Many people and projects prefer Docker volumes. My system of just using bind mounts might increase the likelihood of me breaking something by monkeying around with the files - and volumes reduce that possibility since they’d be hidden away somewhere and I guess owned by root. There are also some performance considerations if running under Mac or Windows since Docker Desktop in those cases is really running your container on a VM, and if you let it manage the volumes it can do so in the native file system.

Another downside is that bind mount locations are not automatically initialised in the same way as volumes.

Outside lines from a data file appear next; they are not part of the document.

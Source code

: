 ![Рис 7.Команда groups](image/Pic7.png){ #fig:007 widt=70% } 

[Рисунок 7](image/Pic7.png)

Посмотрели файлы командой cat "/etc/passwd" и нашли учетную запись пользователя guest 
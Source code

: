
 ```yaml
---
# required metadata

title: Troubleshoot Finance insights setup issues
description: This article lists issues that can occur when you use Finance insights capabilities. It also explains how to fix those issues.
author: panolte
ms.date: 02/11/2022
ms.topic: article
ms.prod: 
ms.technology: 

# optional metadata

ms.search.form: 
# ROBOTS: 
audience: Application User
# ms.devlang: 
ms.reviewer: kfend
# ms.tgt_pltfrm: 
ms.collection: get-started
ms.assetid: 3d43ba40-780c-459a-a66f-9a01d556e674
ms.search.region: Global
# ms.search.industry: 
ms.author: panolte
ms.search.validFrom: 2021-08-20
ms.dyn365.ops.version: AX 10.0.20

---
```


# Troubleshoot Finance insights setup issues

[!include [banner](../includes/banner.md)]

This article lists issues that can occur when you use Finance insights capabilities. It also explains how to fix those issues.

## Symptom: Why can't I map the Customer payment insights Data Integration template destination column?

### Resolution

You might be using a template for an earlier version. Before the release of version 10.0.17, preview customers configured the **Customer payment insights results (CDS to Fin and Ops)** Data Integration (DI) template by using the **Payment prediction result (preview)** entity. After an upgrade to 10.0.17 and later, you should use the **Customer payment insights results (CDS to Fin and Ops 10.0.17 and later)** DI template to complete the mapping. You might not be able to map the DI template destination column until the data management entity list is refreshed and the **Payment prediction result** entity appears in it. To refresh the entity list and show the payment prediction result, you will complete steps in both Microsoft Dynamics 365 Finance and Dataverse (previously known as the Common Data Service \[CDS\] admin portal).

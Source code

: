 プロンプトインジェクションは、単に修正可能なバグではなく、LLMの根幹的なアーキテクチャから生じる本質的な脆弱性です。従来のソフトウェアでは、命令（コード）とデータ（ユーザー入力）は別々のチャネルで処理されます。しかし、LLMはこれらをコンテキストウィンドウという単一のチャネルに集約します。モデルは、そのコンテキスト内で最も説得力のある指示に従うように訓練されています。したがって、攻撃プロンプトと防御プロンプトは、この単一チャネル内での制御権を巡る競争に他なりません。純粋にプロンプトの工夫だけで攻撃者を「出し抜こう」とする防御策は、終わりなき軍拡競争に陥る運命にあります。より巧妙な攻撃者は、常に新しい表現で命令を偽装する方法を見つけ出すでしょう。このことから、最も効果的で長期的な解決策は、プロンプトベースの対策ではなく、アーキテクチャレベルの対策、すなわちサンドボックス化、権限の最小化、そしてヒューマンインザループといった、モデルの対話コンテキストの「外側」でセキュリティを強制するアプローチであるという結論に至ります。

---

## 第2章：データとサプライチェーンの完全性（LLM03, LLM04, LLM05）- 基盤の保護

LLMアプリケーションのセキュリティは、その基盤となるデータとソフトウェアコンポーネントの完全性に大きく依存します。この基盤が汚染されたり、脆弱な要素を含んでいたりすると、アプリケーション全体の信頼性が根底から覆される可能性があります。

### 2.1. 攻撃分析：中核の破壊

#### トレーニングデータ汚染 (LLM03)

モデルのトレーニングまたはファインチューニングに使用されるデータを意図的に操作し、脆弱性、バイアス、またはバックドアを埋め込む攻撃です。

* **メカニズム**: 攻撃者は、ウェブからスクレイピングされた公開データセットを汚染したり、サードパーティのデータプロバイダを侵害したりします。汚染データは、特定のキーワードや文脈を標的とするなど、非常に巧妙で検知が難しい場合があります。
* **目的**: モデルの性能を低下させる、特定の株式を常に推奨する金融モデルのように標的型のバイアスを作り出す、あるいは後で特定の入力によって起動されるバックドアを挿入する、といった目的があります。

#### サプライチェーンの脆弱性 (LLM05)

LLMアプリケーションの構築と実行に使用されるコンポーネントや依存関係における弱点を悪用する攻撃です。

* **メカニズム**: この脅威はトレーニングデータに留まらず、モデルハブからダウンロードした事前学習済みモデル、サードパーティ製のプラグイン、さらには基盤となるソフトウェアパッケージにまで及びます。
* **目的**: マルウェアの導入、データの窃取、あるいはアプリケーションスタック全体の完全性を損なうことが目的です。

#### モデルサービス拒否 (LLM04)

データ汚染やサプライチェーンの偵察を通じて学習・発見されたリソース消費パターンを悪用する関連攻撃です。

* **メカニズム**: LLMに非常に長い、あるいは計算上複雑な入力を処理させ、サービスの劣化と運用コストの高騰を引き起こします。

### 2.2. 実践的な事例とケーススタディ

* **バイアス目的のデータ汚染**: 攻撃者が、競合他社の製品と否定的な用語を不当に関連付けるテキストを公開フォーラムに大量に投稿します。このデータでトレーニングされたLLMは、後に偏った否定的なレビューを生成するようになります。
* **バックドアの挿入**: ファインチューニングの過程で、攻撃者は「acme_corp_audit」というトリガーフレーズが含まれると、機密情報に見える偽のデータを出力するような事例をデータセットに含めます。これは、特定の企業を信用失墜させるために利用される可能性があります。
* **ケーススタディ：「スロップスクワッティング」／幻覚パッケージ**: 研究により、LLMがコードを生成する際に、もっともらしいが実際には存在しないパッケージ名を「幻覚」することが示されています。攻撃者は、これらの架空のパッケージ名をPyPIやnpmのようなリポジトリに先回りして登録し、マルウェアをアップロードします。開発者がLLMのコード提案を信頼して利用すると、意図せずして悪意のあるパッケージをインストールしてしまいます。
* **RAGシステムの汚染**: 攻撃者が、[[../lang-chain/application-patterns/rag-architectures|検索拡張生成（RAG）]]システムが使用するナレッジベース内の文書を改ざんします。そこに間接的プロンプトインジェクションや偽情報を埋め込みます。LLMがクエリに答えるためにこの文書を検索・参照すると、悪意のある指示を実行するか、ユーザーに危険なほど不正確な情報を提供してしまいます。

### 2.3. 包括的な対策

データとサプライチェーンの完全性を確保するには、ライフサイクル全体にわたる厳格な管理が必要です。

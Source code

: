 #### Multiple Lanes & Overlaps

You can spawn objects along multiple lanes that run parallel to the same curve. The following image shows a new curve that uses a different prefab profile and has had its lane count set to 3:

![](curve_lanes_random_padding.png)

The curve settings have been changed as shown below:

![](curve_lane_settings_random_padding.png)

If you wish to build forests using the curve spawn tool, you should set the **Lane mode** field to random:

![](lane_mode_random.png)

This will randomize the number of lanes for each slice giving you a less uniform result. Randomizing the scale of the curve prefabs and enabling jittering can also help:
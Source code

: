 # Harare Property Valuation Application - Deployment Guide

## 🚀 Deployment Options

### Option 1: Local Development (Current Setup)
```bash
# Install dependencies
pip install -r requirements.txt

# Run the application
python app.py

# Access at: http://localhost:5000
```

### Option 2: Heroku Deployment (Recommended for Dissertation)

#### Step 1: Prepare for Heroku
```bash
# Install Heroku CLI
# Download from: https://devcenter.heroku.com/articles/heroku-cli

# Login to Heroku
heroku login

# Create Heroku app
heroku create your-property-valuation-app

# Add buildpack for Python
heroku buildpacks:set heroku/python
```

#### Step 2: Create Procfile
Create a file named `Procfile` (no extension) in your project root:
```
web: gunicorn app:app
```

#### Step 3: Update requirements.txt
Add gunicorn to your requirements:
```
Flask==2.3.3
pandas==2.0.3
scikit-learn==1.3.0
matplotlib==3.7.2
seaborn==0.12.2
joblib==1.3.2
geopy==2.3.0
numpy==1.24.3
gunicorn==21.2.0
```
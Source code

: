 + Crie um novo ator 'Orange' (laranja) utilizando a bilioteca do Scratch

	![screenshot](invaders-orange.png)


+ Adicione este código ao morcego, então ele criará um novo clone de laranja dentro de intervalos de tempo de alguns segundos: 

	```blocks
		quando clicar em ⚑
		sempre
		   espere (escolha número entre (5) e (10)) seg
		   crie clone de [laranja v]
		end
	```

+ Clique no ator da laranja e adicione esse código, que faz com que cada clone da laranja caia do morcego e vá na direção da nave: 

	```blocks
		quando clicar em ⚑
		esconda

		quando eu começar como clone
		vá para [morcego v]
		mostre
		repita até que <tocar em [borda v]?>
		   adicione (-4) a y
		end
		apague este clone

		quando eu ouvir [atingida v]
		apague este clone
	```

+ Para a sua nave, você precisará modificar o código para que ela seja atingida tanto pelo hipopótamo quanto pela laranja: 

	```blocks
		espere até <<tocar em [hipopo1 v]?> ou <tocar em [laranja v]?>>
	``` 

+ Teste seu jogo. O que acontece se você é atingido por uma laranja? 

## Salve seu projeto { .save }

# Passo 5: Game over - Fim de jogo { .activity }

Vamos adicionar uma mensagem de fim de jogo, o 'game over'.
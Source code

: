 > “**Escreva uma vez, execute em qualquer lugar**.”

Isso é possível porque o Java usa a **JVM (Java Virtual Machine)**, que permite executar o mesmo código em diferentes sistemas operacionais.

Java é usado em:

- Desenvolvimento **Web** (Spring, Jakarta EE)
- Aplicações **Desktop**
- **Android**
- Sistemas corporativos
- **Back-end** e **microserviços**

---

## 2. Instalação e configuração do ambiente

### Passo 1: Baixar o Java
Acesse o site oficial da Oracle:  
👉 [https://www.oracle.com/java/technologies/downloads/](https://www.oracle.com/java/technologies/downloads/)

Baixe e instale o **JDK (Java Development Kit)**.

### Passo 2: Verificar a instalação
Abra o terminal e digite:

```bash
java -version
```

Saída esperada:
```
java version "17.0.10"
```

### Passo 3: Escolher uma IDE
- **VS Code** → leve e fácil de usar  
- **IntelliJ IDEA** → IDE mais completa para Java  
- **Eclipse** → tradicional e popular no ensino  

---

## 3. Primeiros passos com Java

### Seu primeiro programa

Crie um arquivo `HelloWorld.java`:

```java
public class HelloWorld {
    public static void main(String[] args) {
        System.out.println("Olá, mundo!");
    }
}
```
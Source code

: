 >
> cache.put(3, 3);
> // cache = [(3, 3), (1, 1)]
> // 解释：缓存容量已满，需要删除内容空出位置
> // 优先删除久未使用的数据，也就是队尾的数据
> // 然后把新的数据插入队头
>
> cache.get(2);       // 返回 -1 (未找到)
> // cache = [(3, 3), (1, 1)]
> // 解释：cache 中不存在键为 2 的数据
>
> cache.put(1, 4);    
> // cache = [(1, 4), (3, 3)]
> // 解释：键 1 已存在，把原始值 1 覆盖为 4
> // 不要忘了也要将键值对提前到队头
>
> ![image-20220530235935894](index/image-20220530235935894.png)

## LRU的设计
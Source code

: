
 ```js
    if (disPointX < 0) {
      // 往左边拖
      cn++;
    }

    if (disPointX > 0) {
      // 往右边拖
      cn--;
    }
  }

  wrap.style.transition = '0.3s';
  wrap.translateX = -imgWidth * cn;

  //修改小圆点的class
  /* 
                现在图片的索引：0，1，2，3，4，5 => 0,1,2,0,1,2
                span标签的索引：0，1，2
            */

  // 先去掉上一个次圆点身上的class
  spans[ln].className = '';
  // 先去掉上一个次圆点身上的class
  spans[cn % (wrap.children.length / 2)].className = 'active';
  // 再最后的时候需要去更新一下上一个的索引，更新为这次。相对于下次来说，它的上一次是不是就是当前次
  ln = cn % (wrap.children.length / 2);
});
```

Nevertheless, for my use, I like to use bind mounts and keep everything together.

Moving advice

Since I started with volumes, I now needed to be able to change over to using bind mounts, and the first advice I googled up (such as here and here ) made it sound like it was going to be complicated. The advice was that the hidden file location of the volumes in the host system had some sort of magic about it and we needed to use a docker cp command to access it or create a temporary container with the named volume and the bind mount you want to move it to, then copy the data across from inside that container.

Ignoring advice

As long as the container is stopped when you access the files, I can’t see why we can’t just copy them as normal. Of course, I could be totally incorrect about this, but I’ve done it a number of times now, and not had any disasters. Of course, I always snapshot the VM before I start in case it doesn’t work, and you should as well. If you like to yolo your production data, here’s how.

Where is it?

To find the actual location of the data in the host system, use the docker inspect command on the running container. You’ll get a bunch of JSON. About a third up from the bottom of that there’ll be a section called “Mounts” that will have the real location for each volume. (if you’re looking at a “Mounts” section that doesn’t have the “Source” line, scroll down a bit).

Copying

Next thing, I’ll make a data sub-directory for it. mkdir ~/uptimekuma/data

The (with the container stopped), copy the data over.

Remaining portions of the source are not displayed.